Richter mit Laptop statt Papier – Auf dem Weg zur elektronischen Akte
Pilotprojek e-Akte

Guido Wolf, Justizminister in Baden-Württemberg (rechts) und Alexander Riedel, Präsident des Oberlandesgerichts Karlsruhe (links) bei der Vorstellung des Pilotprojektes e-Akte am Landgericht in Mannheim

Aktenberge, die in Umzugskartons verschickt werden, könnten in der deutschen Justiz bald passé sein. Pilotprojekte schaffen Papierakten ab und setzen auf Digitales. Damit sterben möglicherweise bald die «Gürteltiere» aus.

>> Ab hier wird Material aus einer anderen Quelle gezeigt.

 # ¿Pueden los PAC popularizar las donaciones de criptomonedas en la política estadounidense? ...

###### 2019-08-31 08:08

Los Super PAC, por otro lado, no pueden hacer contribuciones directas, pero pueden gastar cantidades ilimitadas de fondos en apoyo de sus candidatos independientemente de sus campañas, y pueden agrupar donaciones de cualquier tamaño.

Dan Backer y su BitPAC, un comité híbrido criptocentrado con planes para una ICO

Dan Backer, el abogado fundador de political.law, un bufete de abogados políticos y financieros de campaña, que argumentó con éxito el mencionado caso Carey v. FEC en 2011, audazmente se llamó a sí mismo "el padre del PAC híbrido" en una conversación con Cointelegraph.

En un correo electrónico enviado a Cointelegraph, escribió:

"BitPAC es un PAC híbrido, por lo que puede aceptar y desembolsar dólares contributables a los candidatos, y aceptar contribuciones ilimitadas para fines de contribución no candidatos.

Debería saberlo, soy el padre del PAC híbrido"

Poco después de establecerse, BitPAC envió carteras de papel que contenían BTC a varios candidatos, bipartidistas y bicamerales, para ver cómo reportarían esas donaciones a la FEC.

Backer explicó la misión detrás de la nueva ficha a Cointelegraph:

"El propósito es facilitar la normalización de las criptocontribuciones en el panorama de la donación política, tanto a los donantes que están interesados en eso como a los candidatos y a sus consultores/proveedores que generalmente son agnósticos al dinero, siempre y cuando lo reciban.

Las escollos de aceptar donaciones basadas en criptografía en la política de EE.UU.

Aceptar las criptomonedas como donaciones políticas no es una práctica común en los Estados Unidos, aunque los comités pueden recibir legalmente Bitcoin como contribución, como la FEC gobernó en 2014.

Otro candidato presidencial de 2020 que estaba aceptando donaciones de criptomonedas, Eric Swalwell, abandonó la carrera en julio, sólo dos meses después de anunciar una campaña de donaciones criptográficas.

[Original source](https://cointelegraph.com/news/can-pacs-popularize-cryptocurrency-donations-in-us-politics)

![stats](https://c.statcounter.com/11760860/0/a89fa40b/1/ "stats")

Mannheim (dpa) – Aktenberge waren Richter Holger Radke immer ein Graus. Vor allem die «Gürteltiere», wie die ganz dicken mehrteiligen Wälzer in Justizkreisen genannt werden, die nur von einer Art Gürtel zusammengehalten werden. «Diese innere Abneigung, die anzufassen, kennt wohl jeder Richter», sagt der Vizepräsident des Mannheimer Landgerichts. Künftig bleiben Radke die papierenen Ungetüme erspart, zumindest großteils: Seit Anfang Juni bekommen vier Mannheimer Zivilkammern alle neuen Fälle als elektronische Akten. Was heute noch selten ist, soll nach und nach bundesweit gängige Praxis werden. Der Laptop gehört dann zu den Richtern wie ihre Robe.

Das Bundesjustizministerium treibt den Wandel voran. «Wir wollen die Ziviljustiz modernisieren und dem technischen Fortschritt gerecht werden», sagt eine Sprecherin. Akten zur Einsicht per Post zu versenden, koste viel Geld und Zeit – vor allem bei «Verfahren in Umzugskartons». In Strafverfahren soll die elektronische Akte laut einem Gesetzentwurf der Bundesregierung von 2026 an verpflichtend sein. In Zivilverfahren gibt es dazu noch keinen Entwurf, es laufen aber in mehreren Bundesländern Pilotprojekte, neben Baden-Württemberg zum Beispiel auch in Bayern und Nordrhein-Westfalen.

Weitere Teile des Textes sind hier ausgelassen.